## WORK ITEM
When you output the records, match them exactly and omit any picture they include.

_ _ _

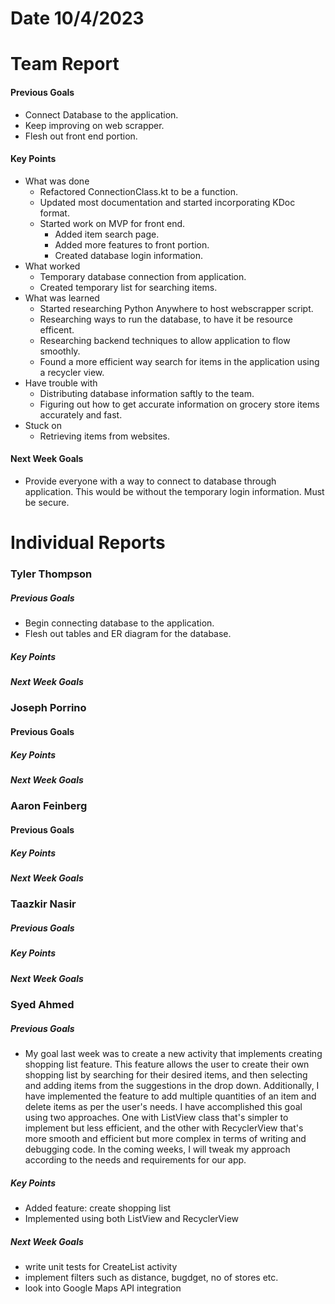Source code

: # Date 10/4/2023
# Team Report

#### Previous Goals
- Connect Database to the application.
- Keep improving on web scrapper.
- Flesh out front end portion.
#### Key Points
- What was done
	- Refactored ConnectionClass.kt to be a function.
	- Updated most documentation and started incorporating KDoc format.
	- Started work on MVP for front end.
		 - Added item search page.
		 - Added more features to front portion.
		 - Created database login information.
- What worked
	- Temporary database connection from application.
	- Created temporary list for searching items.
- What was learned
	- Started researching Python Anywhere to host webscrapper script.
	- Researching ways to run the database, to have it be resource efficent.
	- Researching backend techniques to allow application to flow smoothly.
	- Found a more efficient way search for items in the application using a recycler view.
- Have trouble with
	- Distributing database information saftly to the team.
	- Figuring out how to get accurate information on grocery store items accurately and fast.
- Stuck on
	- Retrieving items from websites.
#### Next Week Goals
- Provide everyone with a way to connect to database through application. This would be without the temporary login information. Must be secure.

# Individual Reports

### Tyler Thompson
##### Previous Goals
- Begin connecting database to the application.
- Flesh out tables and ER diagram for the database.
##### Key Points

##### Next Week Goals


### Joseph Porrino
#### Previous Goals
 
##### Key Points

##### Next Week Goals

### Aaron Feinberg
#### Previous Goals

##### Key Points

##### Next Week Goals


### Taazkir Nasir
##### Previous Goals

##### Key Points

##### Next Week Goals


### Syed Ahmed
##### Previous Goals
- My goal last week was to create a new activity that implements creating shopping list feature. This feature allows the user to create their own shopping list by searching for their desired items, and then selecting and adding items from the suggestions in the drop down. Additionally, I have implemented the feature to add multiple quantities of an item and delete items as per the user's needs. I have accomplished this goal using two approaches. One with ListView class that's simpler to implement but less efficient, and the other with RecyclerView that's more smooth and efficient but more complex in terms of writing and debugging code. In the coming weeks, I will tweak my approach according to the needs and requirements for our app.

##### Key Points
- Added feature: create shopping list
- Implemented using both ListView and RecyclerView

##### Next Week Goals
- write unit tests for CreateList activity
- implement filters such as distance, bugdget, no of stores etc.
- look into Google Maps API integration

_ _ _

## ANSWER FOR THE TASK
Source code

: # Date 10/4/2023
# Team Report

#### Previous Goals
- Connect Database to the application.
- Keep improving on web scrapper.
- Flesh out front end portion.
#### Key Points
- What was done
	- Refactored ConnectionClass.kt to be a function.
	- Updated most documentation and started incorporating KDoc format.
	- Started work on MVP for front end.
		 - Added item search page.
		 - Added more features to front portion.
		 - Created database login information.
- What worked
	- Temporary database connection from application.
	- Created temporary list for searching items.
- What was learned
	- Started researching Python Anywhere to host webscrapper script.
	- Researching ways to run the database, to have it be resource efficent.
	- Researching backend techniques to allow application to flow smoothly.
	- Found a more efficient way search for items in the application using a recycler view.
- Have trouble with
	- Distributing database information saftly to the team.
	- Figuring out how to get accurate information on grocery store items accurately and fast.
- Stuck on
	- Retrieving items from websites.
#### Next Week Goals
- Provide everyone with a way to connect to database through application. This would be without the temporary login information. Must be secure.

# Individual Reports

### Tyler Thompson
##### Previous Goals
- Begin connecting database to the application.
- Flesh out tables and ER diagram for the database.
##### Key Points

##### Next Week Goals


### Joseph Porrino
#### Previous Goals
 
##### Key Points

##### Next Week Goals

### Aaron Feinberg
#### Previous Goals

##### Key Points

##### Next Week Goals


### Taazkir Nasir
##### Previous Goals

##### Key Points

##### Next Week Goals


### Syed Ahmed
##### Previous Goals
- My goal last week was to create a new activity that implements creating shopping list feature. This feature allows the user to create their own shopping list by searching for their desired items, and then selecting and adding items from the suggestions in the drop down. Additionally, I have implemented the feature to add multiple quantities of an item and delete items as per the user's needs. I have accomplished this goal using two approaches. One with ListView class that's simpler to implement but less efficient, and the other with RecyclerView that's more smooth and efficient but more complex in terms of writing and debugging code. In the coming weeks, I will tweak my approach according to the needs and requirements for our app.

##### Key Points
- Added feature: create shopping list
- Implemented using both ListView and RecyclerView

##### Next Week Goals
- write unit tests for CreateList activity
- implement filters such as distance, bugdget, no of stores etc.
- look into Google Maps API integration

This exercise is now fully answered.